What is ad fraud and how to prevent it?

Fraud attempts amount to 20 to 35 percent of all ad impressions throughout the year

-White Ops Bot Baseline 2018-2019 report

The report estimates media budget losses to ad fraud at about $5.8 billion globally in 2019. However, for the first time, the success rate of anti-fraud efforts will exceed the success rate for ad fraud attempts. If no fraud attempts would have been blocked, the projected losses to ad fraud could climb up to $14 billion globally every year.

In this blog post, we’ll discuss ad fraud, the problems it causes, and how to counter it in a somewhat proactive manner using tools. We’ll go over some types of ad fraud that we believe are the most common, but won’t go into too much detail considering the huge variety of ad fraud methods and how technical some of them can be.

As stated, this article will focus more on ad fraud as a whole and using tools to counter it (mostly proactively/automatically). Please read our article that explains how to audit Display placements after your ads have already appeared on them (always reactively/manually).

What is ad fraud?

Ad fraud is the umbrella term for all activities which have the sole purpose of generating revenue from advertisers’ media budgets by fraudulently representing online ad impressions or clicks. When in relation to affiliate marketing, it could even refer to conversion fraud.

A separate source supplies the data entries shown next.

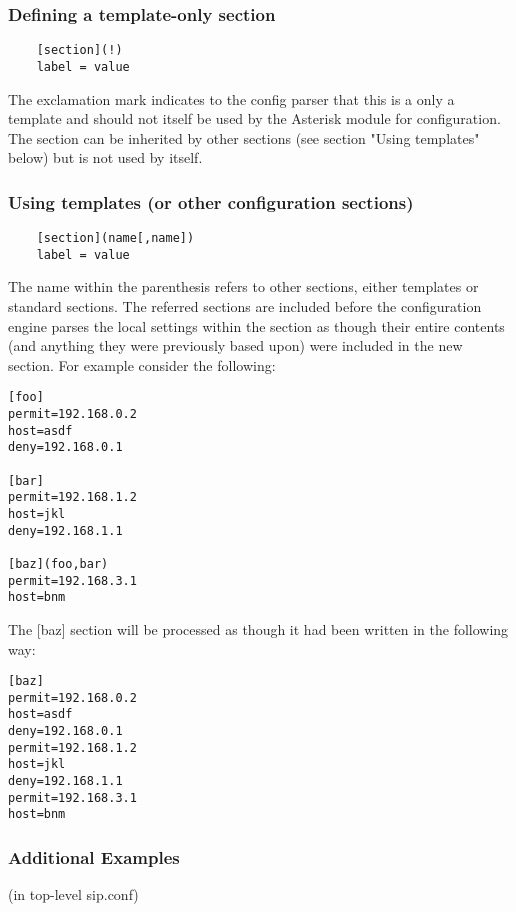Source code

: \subsubsection{Defining a template-only section}
\begin{verbatim}
	[section](!)
	label = value
\end{verbatim}

The exclamation mark indicates to the config parser that this is a only
a template and should not itself be used by the Asterisk module for
configuration. The section can be inherited by other sections (see 
section "Using templates" below) but is not used by itself.

\subsubsection{Using templates (or other configuration sections)}
\begin{verbatim}
	[section](name[,name])
	label = value
\end{verbatim}

The name within the parenthesis refers to other sections, either
templates or standard sections. The referred sections are included
before the configuration engine parses the local settings within the
section as though their entire contents (and anything they were 
previously based upon) were included in the new section.  For example 
consider the following:

\begin{verbatim}
[foo]
permit=192.168.0.2
host=asdf
deny=192.168.0.1

[bar]
permit=192.168.1.2
host=jkl
deny=192.168.1.1

[baz](foo,bar)
permit=192.168.3.1
host=bnm
\end{verbatim}

The [baz] section will be processed as though it had been written in the 
following way:

\begin{verbatim}
[baz]
permit=192.168.0.2
host=asdf
deny=192.168.0.1
permit=192.168.1.2
host=jkl
deny=192.168.1.1
permit=192.168.3.1
host=bnm
\end{verbatim}

\subsubsection{Additional Examples}

(in top-level sip.conf)

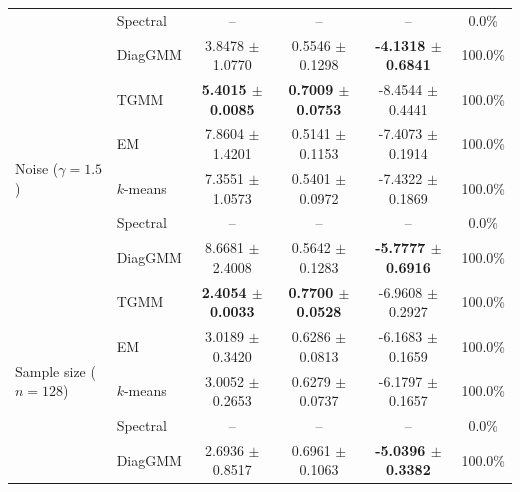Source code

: \documentclass{article}
\begin{document}
\begin{table}[t]
{\begin{tabular}{llcccc}
& Spectral & -- & -- & -- & 0.0\% \\
& DiagGMM & 3.8478 $\pm$ 1.0770 & 0.5546 $\pm$ 0.1298 & \textbf{-4.1318 $\pm$ 0.6841} & 100.0\% \\
\midrule
\multirow{5}{*}{Noise ($\gamma=1.5$)}
& TGMM & \textbf{5.4015 $\pm$ 0.0085} & \textbf{0.7009 $\pm$ 0.0753} & -8.4544 $\pm$ 0.4441 & 100.0\% \\
& EM & 7.8604 $\pm$ 1.4201 & 0.5141 $\pm$ 0.1153 & -7.4073 $\pm$ 0.1914 & 100.0\% \\
& $k$-means & 7.3551 $\pm$ 1.0573 & 0.5401 $\pm$ 0.0972 & -7.4322 $\pm$ 0.1869 & 100.0\% \\
& Spectral & -- & -- & -- & 0.0\% \\
& DiagGMM & 8.6681 $\pm$ 2.4008 & 0.5642 $\pm$ 0.1283 & \textbf{-5.7777 $\pm$ 0.6916} & 100.0\% \\
\midrule
\multirow{5}{*}{Sample size ($n=128$)}
& TGMM & \textbf{2.4054 $\pm$ 0.0033} & \textbf{0.7700 $\pm$ 0.0528} & -6.9608 $\pm$ 0.2927 & 100.0\% \\
& EM & 3.0189 $\pm$ 0.3420 & 0.6286 $\pm$ 0.0813 & -6.1683 $\pm$ 0.1659 & 100.0\% \\
& $k$-means & 3.0052 $\pm$ 0.2653 & 0.6279 $\pm$ 0.0737 & -6.1797 $\pm$ 0.1657 & 100.0\% \\
& Spectral & -- & -- & -- & 0.0\% \\
& DiagGMM & 2.6936 $\pm$ 0.8517 & 0.6961 $\pm$ 0.1063 & \textbf{-5.0396 $\pm$ 0.3382} & 100.0\% \\
\bottomrule
\end{tabular}%
}
\end{table}
\end{document}
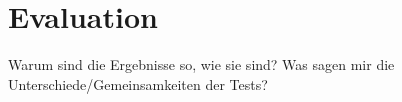 \section{Evaluation}
\label{evaluation}

Warum sind die Ergebnisse so, wie sie sind? Was sagen mir die Unterschiede/Gemeinsamkeiten der Tests?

Ad fraud is often named Invalid Traffic as well. Invalid traffic can be split into two categories:

General Invalid Traffic (GIVT):
Traffic from bots that can easily be identified as bot traffic such as search engine crawlers. GIVT can be easily identified as the bots perform actions that humans would probably never do. Not all of this traffic is intended to be fraudulent and “eat” advertising budget (e.g. search engine crawlers).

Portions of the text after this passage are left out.